Check each line of the records below and collect those holding "category".

[Opening MATERIAL FOR THE TASK section]

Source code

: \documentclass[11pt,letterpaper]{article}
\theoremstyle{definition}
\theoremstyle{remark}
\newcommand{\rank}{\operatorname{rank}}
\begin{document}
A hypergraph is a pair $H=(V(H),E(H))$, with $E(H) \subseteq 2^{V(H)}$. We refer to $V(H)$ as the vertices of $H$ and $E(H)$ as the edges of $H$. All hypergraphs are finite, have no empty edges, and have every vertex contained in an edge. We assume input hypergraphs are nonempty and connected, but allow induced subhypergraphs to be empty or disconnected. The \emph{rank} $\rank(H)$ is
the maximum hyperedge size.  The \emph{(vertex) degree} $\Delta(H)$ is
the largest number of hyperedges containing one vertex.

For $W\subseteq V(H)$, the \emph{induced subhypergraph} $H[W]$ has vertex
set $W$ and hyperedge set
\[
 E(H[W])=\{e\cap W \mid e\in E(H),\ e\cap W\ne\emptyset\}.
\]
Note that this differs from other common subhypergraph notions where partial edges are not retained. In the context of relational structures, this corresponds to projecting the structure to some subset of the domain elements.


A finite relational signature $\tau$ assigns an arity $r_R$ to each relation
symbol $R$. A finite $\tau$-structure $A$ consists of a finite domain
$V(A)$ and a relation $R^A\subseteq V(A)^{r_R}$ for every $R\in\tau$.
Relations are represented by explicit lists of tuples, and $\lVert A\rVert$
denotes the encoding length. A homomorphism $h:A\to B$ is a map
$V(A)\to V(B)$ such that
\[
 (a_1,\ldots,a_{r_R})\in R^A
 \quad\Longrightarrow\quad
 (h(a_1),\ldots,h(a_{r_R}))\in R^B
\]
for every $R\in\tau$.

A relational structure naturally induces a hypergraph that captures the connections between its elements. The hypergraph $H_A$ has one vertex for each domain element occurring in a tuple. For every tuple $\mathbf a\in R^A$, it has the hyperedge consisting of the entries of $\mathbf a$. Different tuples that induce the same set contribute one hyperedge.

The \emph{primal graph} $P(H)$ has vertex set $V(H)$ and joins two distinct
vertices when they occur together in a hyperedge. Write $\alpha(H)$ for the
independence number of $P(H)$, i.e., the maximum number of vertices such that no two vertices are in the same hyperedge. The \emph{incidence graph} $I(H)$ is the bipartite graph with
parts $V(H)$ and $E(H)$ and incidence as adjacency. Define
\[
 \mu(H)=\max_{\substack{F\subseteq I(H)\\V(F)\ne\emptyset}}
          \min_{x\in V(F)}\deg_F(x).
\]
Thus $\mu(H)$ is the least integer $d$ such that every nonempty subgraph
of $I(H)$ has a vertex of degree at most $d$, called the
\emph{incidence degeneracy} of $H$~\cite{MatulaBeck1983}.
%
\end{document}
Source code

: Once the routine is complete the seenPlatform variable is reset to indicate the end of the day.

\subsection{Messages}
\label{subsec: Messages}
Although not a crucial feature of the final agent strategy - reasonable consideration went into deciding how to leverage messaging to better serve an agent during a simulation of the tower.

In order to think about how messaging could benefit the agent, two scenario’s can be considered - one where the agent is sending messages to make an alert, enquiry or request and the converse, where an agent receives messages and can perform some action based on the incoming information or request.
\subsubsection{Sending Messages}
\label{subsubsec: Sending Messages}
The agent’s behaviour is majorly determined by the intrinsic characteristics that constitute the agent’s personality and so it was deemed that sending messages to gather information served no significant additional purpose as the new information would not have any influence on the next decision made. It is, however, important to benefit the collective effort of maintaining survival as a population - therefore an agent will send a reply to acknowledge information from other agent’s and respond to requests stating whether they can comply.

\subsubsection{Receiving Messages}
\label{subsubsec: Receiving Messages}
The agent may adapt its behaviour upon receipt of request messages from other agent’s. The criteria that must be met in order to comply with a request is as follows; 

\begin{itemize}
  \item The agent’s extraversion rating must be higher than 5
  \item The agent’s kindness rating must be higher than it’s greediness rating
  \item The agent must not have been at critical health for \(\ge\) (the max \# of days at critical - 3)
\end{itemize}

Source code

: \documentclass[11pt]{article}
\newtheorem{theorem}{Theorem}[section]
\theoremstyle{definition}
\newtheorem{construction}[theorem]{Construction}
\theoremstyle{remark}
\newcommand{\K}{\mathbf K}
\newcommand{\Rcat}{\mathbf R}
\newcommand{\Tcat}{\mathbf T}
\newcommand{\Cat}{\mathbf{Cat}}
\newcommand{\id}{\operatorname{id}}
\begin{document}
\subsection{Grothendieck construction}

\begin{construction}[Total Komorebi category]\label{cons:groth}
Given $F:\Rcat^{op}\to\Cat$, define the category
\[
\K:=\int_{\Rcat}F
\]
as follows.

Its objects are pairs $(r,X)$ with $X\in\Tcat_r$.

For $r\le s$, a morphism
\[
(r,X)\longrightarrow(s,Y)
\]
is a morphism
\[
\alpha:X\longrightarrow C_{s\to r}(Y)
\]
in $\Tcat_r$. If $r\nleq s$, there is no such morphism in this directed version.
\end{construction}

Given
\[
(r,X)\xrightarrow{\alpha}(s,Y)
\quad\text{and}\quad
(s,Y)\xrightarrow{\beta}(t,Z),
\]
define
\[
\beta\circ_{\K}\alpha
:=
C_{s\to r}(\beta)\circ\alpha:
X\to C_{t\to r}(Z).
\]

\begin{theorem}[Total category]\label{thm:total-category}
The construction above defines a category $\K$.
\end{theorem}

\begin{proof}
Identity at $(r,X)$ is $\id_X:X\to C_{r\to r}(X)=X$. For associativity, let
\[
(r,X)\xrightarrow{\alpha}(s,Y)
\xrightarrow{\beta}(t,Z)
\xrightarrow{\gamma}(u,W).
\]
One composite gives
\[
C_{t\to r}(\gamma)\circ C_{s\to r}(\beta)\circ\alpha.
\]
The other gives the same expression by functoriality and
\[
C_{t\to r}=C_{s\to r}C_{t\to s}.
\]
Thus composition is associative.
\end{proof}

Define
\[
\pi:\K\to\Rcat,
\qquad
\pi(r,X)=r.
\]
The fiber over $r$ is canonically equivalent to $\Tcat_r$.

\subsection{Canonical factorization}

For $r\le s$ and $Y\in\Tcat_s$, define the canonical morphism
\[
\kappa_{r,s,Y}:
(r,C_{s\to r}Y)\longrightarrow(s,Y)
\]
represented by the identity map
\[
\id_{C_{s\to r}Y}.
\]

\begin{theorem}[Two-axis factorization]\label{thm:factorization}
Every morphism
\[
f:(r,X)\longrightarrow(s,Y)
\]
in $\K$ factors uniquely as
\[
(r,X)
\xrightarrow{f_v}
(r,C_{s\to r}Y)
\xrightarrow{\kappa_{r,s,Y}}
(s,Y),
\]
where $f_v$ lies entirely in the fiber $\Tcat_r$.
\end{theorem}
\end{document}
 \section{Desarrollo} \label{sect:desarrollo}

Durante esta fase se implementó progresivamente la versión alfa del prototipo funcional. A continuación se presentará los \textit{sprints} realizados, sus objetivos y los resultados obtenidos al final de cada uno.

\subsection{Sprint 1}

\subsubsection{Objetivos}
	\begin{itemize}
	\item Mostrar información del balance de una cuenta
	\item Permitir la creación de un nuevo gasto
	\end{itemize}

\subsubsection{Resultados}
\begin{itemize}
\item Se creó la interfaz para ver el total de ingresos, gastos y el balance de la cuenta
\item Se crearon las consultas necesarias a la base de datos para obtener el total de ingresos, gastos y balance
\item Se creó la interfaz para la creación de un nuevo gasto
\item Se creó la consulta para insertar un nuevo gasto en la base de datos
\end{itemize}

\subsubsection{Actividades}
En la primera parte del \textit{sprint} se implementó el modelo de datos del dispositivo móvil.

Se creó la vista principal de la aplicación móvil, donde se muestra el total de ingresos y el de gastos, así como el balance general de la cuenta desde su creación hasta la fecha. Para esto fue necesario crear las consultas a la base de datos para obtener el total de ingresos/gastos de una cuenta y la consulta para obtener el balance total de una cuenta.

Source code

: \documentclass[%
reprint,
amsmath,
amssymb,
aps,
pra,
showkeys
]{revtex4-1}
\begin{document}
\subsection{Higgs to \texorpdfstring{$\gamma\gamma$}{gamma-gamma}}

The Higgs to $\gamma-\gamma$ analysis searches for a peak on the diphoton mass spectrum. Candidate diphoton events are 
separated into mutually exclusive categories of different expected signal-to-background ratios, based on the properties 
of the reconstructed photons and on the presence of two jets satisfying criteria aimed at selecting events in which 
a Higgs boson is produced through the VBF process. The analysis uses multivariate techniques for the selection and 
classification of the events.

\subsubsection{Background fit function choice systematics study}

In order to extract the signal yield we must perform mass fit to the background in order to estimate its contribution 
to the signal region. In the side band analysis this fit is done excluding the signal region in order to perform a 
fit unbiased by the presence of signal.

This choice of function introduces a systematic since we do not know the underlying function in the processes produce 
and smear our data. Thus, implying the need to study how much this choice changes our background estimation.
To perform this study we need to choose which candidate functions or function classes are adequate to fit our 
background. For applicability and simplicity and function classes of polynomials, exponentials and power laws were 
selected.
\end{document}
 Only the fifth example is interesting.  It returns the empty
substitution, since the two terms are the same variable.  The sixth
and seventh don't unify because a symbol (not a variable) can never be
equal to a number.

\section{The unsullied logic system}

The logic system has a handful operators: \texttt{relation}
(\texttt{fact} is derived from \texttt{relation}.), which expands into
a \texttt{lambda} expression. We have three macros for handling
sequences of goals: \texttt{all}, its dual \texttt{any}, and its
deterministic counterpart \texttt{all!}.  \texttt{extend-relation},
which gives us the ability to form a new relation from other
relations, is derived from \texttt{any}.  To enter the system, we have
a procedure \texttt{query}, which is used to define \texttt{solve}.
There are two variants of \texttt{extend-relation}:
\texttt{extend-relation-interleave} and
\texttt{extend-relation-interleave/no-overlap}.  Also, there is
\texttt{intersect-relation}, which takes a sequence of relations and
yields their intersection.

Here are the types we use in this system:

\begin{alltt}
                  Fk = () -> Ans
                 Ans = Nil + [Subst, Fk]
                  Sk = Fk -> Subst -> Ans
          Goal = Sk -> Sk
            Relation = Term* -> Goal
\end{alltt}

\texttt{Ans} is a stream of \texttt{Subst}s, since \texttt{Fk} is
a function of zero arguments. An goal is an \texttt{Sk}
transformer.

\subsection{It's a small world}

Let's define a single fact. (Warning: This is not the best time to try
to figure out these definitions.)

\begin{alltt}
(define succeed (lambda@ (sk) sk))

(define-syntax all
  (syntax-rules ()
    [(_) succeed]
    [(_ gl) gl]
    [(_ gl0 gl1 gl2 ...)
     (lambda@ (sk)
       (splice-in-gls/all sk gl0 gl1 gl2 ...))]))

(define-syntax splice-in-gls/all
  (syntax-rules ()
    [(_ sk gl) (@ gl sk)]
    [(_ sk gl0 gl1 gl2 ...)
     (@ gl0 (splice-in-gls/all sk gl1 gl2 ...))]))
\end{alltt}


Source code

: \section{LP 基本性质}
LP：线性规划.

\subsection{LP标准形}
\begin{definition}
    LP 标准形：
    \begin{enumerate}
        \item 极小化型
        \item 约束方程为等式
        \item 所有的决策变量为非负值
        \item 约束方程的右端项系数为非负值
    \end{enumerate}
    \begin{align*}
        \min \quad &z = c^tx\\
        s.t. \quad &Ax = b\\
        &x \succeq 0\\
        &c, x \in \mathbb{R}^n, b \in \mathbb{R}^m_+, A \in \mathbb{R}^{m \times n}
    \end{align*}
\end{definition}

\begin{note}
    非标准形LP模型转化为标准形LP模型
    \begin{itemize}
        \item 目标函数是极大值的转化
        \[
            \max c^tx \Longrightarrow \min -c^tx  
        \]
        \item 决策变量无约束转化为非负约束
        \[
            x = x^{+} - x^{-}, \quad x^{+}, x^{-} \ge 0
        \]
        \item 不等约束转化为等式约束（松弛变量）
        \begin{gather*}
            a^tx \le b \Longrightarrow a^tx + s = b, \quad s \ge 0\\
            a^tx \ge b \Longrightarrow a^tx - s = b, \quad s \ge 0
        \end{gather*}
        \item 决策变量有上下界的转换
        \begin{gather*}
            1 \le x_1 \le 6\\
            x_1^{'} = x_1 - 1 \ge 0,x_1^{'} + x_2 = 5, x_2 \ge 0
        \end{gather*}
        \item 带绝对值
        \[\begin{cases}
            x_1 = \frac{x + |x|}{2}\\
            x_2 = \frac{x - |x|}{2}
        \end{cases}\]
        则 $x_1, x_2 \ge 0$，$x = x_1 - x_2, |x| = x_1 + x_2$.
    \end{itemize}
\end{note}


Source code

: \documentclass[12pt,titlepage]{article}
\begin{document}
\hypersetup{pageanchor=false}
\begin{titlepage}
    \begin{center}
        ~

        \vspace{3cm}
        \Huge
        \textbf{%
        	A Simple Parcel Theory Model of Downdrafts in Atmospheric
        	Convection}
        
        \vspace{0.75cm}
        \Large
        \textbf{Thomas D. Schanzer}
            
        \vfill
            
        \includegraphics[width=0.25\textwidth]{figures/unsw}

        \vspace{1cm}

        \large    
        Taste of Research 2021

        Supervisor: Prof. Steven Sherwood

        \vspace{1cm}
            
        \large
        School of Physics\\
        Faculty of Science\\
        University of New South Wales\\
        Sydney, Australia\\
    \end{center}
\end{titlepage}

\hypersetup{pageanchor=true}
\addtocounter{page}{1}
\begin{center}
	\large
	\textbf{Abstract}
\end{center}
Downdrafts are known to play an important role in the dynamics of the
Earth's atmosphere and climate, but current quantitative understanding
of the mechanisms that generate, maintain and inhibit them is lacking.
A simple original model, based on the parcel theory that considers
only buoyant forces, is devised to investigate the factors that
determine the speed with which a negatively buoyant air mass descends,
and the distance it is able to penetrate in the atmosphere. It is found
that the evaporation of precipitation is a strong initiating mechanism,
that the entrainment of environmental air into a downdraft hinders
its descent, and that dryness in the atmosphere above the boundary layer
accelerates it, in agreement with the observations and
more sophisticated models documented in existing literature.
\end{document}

[Closing MATERIAL FOR THE TASK section]

→ TASK RESPONSE:
\begin{construction}[Total Komorebi category]\label{cons:groth}
Given $F:\Rcat^{op}\to\Cat$, define the category
\begin{theorem}[Total category]\label{thm:total-category}
The construction above defines a category $\K$.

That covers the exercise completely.